Last Thursday I went to the doctor to get my blood drawn. So he can check everything and if everything is ok. Well all came back fine except for one thing. I'm at risk for HEART DISEASE!!! I've always been told since I was in my early twenty's that I have had bad cholesterol, I guess it's genetic, That's what the doctor told me. But I asked him why none of the doctors never gave me medicine to try to control it. And his responce was because I was still in my child bearing age. WHAT! LIKE I'M STILL NOT!!!! So He want's to put me on meds but there could be no chance that I get pregnant. I would have to go on somekind of birth control or an IUD. At this point at the doctors office I was so upset!!!! Bc I know that I am supposed to have 1 more child. So I rejected the medicine. So I went home and cried the rest of the day!! But meanwhile after being with the doctor. He is ordering me to exercise at least 4 times a week and go on a strict diet!!!

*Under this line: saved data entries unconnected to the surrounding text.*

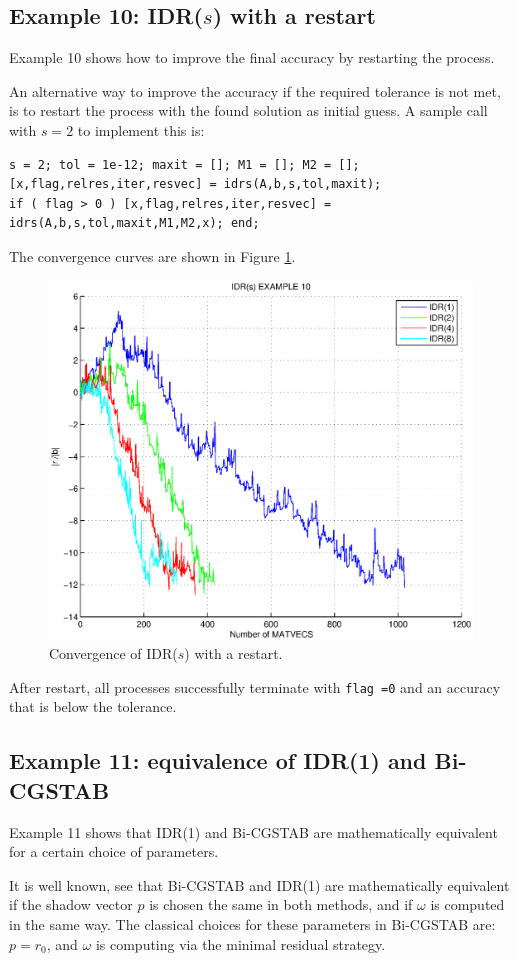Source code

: \documentclass[prodmode,acmtoms]{acmsmall}
\begin{document}
\subsection{Example 10: IDR($s$) with a restart}
Example 10 shows how to improve the final accuracy by restarting the process. 

An alternative way to improve the accuracy if the required tolerance is not met, is to restart the process with
the found solution as initial guess. A sample call with $s= 2$ to implement this is:
\begin{verbatim}
s = 2; tol = 1e-12; maxit = []; M1 = []; M2 = [];
[x,flag,relres,iter,resvec] = idrs(A,b,s,tol,maxit);
if ( flag > 0 ) [x,flag,relres,iter,resvec] = idrs(A,b,s,tol,maxit,M1,M2,x); end;
\end{verbatim}

The convergence curves are shown in Figure \ref{fig:example10}.
\begin{figure}
\centering
\includegraphics[width=.60\linewidth]{example10}
\caption{Convergence of IDR($s$) with a restart.}
\label{fig:example10}
\end{figure}
After restart, all processes successfully terminate with {\tt flag =0} and an accuracy that is below the tolerance.

\subsection{Example 11: equivalence of IDR(1) and Bi-CGSTAB}
Example 11 shows that IDR(1) and Bi-CGSTAB are mathematically equivalent for a certain choice of parameters.

It is well known, see \cite{idrs} that Bi-CGSTAB and IDR(1) are mathematically equivalent if the shadow vector 
$p$ is chosen the same in both methods, and if $\omega$ is
computed in the same way. The classical choices for these parameters in Bi-CGSTAB are: $p = r_0$, and $\omega$ is
computing via the minimal residual strategy.
\end{document}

Which both of these are very hard for me to do! I hate to excerise and I LOVE FOOD!!!
obviously!!! So after prayer and a couple days to calm down. Im going to my OB with my lab results in hand and see what kind of medication would be safe for me to take and kinda get his feed back on what would happend if I were to become pregnant (bc the other dr said I would have to get abortion, and I told him that would never happend). But After sitting and really pondering on this situation I know that I need to get my self healthy and I still have 5 children that I need to care for and look after. I know I need to get healty for them!!! and for myself!!! So Im going to go on the medication and strict exercise and strict dieting!!!! This will be so hard for me, but I know I can do it!!!